Check each line below for the word "NormalTok" and give the number of lines that have it, nothing more.

[Saved data entries]

────────────────

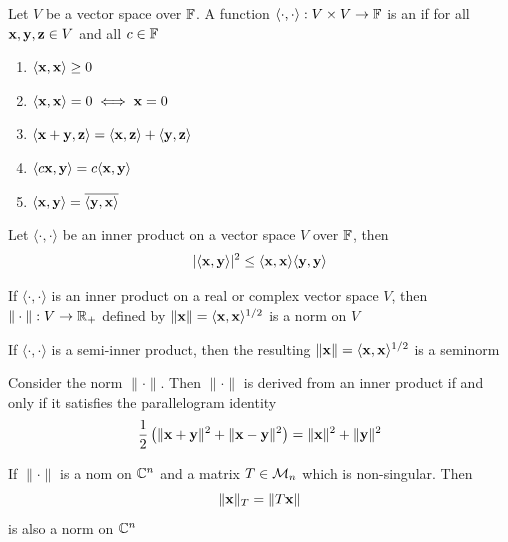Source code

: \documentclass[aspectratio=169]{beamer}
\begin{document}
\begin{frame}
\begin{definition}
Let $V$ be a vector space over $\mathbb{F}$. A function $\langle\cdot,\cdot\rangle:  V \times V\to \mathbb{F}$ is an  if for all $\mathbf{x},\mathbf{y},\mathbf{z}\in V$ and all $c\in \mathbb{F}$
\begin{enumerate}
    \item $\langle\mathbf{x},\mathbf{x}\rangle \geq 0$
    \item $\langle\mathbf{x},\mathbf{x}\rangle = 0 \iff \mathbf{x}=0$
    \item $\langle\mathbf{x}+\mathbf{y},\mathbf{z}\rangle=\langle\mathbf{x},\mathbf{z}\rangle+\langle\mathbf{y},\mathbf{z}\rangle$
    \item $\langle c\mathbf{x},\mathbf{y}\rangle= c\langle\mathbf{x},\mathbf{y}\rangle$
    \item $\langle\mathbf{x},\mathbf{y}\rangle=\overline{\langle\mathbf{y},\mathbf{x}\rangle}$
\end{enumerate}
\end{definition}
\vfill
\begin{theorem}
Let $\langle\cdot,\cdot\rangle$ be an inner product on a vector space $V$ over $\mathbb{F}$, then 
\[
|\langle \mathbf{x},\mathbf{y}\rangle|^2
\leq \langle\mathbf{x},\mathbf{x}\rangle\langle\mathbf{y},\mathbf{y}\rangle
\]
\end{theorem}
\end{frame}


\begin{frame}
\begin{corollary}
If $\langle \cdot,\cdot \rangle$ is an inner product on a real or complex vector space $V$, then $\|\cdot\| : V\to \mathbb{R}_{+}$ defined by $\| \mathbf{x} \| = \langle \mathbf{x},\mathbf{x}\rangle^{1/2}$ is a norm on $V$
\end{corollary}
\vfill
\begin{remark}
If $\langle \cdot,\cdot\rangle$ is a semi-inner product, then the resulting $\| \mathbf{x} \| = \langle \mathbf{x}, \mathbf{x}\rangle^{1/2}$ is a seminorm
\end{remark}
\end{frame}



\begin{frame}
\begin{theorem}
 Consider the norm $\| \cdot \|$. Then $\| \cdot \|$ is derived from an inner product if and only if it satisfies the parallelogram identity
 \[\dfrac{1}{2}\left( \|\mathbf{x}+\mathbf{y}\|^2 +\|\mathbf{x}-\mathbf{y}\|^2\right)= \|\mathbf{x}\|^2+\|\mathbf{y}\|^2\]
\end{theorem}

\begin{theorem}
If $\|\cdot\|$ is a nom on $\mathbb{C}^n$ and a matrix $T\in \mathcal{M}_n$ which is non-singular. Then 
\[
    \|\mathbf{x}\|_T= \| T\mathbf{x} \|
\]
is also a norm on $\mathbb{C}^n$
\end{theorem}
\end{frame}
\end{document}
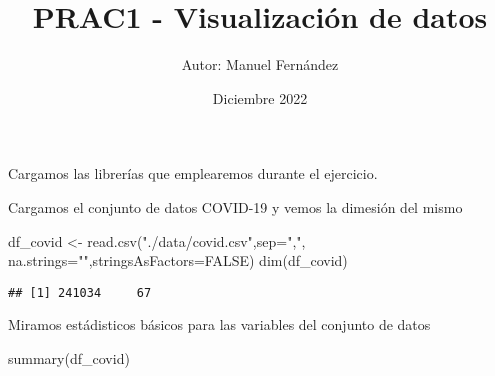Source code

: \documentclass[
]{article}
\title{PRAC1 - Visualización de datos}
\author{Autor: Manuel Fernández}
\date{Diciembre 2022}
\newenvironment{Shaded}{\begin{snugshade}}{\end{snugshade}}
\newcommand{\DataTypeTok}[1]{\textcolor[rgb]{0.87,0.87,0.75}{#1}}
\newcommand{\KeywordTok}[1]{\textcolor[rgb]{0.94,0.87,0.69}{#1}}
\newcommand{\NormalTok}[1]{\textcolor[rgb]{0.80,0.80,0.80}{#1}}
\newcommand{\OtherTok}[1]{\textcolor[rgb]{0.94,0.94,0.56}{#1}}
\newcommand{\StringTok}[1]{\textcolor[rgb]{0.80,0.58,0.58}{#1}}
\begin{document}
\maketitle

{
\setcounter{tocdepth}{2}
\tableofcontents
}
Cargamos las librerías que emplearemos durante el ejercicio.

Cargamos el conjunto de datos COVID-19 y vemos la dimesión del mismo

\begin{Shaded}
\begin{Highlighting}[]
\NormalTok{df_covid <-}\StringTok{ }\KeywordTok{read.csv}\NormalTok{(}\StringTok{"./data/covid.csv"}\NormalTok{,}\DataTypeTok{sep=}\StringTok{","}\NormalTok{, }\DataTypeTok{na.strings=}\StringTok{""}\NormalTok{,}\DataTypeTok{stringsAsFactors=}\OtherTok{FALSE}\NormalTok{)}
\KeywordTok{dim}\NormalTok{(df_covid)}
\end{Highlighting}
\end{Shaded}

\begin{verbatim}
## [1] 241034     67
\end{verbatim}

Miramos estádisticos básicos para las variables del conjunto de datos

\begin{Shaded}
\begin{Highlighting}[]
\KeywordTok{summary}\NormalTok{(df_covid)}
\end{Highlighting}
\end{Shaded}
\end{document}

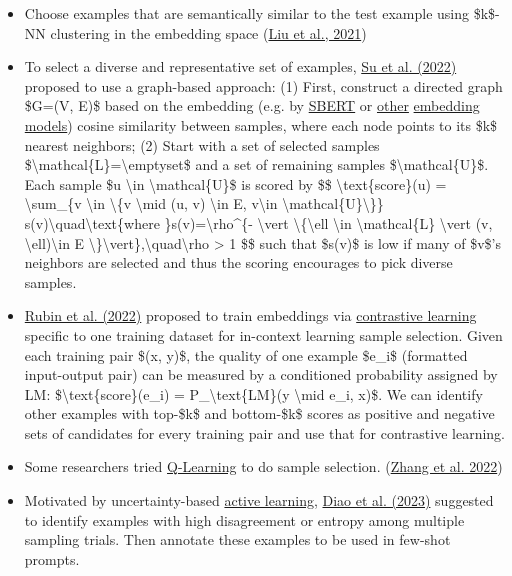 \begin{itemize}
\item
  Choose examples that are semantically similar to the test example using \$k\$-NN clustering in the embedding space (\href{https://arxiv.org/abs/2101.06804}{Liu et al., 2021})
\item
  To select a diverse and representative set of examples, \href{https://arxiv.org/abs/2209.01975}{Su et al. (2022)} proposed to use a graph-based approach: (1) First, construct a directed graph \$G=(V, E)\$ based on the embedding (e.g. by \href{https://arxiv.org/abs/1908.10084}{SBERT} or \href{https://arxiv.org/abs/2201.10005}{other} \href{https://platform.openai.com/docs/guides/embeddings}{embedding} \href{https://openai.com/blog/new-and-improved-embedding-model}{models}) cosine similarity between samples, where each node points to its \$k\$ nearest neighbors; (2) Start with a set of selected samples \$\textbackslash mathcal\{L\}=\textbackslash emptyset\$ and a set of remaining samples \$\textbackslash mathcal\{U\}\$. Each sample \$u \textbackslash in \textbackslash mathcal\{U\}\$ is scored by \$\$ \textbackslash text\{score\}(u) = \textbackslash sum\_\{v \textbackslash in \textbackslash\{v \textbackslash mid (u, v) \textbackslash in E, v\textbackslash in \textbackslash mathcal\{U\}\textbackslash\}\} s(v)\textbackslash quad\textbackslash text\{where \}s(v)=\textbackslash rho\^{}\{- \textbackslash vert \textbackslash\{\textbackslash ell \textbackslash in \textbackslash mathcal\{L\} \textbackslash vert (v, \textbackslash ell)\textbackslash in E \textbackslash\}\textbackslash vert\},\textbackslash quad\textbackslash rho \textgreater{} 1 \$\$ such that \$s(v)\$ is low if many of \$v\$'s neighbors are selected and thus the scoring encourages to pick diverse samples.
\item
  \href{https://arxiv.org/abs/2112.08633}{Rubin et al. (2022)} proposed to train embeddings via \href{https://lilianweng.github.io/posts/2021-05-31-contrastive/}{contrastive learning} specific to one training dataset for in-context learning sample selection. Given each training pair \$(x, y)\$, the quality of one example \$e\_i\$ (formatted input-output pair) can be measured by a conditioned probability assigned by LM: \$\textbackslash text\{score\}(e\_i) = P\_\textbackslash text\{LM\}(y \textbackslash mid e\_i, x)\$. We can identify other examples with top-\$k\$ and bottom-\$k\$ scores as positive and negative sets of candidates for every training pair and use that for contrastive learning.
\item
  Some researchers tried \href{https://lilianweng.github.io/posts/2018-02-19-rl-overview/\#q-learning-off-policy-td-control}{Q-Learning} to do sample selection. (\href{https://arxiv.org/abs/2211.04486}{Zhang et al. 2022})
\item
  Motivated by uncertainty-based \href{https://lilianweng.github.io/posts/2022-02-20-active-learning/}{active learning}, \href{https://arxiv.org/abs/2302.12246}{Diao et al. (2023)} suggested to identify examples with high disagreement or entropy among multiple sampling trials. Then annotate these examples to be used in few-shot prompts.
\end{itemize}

────────────────

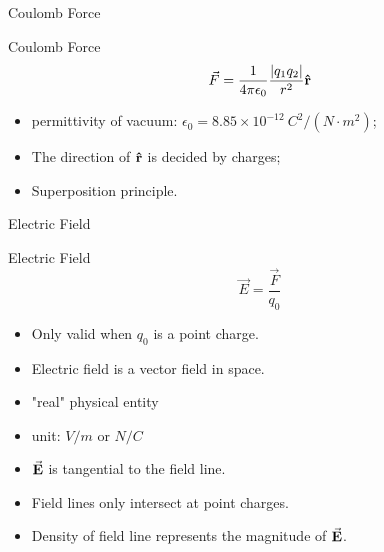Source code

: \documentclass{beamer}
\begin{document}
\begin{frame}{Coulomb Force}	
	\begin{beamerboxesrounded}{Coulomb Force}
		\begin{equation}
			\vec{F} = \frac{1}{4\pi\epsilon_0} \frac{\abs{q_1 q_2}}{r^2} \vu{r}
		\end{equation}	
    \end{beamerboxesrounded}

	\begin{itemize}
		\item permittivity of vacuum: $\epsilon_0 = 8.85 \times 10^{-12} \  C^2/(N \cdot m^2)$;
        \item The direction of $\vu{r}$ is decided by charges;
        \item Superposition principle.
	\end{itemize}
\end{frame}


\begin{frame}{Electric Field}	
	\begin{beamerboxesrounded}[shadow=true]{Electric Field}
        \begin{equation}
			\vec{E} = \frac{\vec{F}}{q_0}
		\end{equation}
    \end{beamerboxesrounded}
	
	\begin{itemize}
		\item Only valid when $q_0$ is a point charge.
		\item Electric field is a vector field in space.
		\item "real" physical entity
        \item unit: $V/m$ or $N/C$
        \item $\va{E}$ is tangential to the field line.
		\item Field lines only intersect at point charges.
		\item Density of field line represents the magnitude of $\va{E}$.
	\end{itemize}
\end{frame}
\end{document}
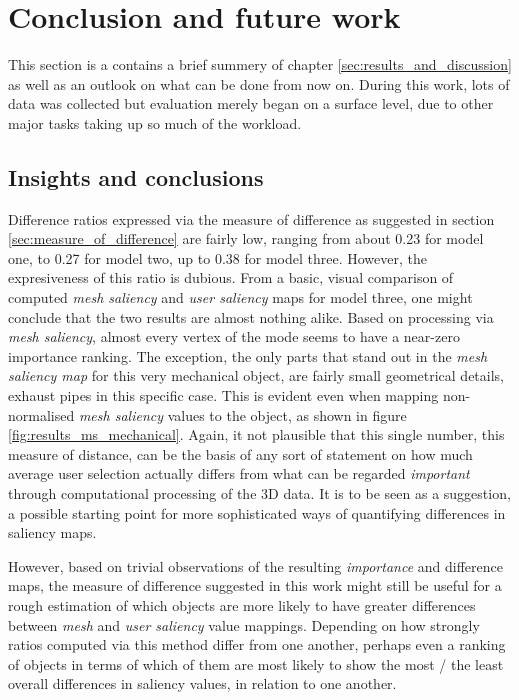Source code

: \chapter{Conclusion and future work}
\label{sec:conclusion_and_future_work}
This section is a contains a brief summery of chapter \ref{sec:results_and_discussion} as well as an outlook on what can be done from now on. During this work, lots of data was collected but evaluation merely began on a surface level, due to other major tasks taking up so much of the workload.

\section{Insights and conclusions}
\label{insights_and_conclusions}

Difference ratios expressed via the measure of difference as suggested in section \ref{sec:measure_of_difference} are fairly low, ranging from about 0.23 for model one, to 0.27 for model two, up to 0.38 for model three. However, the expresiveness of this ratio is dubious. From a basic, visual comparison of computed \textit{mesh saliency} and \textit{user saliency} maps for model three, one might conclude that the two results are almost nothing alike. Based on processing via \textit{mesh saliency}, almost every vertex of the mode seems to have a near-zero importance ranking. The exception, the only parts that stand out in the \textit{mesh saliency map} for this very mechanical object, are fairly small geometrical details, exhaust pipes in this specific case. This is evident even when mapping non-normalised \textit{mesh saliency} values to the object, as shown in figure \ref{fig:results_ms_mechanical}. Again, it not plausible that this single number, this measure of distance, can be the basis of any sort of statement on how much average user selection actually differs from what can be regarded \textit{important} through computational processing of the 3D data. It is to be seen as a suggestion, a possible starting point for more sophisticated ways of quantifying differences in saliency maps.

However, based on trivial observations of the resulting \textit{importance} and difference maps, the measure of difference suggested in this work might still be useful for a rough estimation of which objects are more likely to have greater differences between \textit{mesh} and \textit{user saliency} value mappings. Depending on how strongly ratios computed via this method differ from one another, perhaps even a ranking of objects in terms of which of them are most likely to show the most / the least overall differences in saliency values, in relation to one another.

────────────────

> [THE COMPLETED TASK]: 4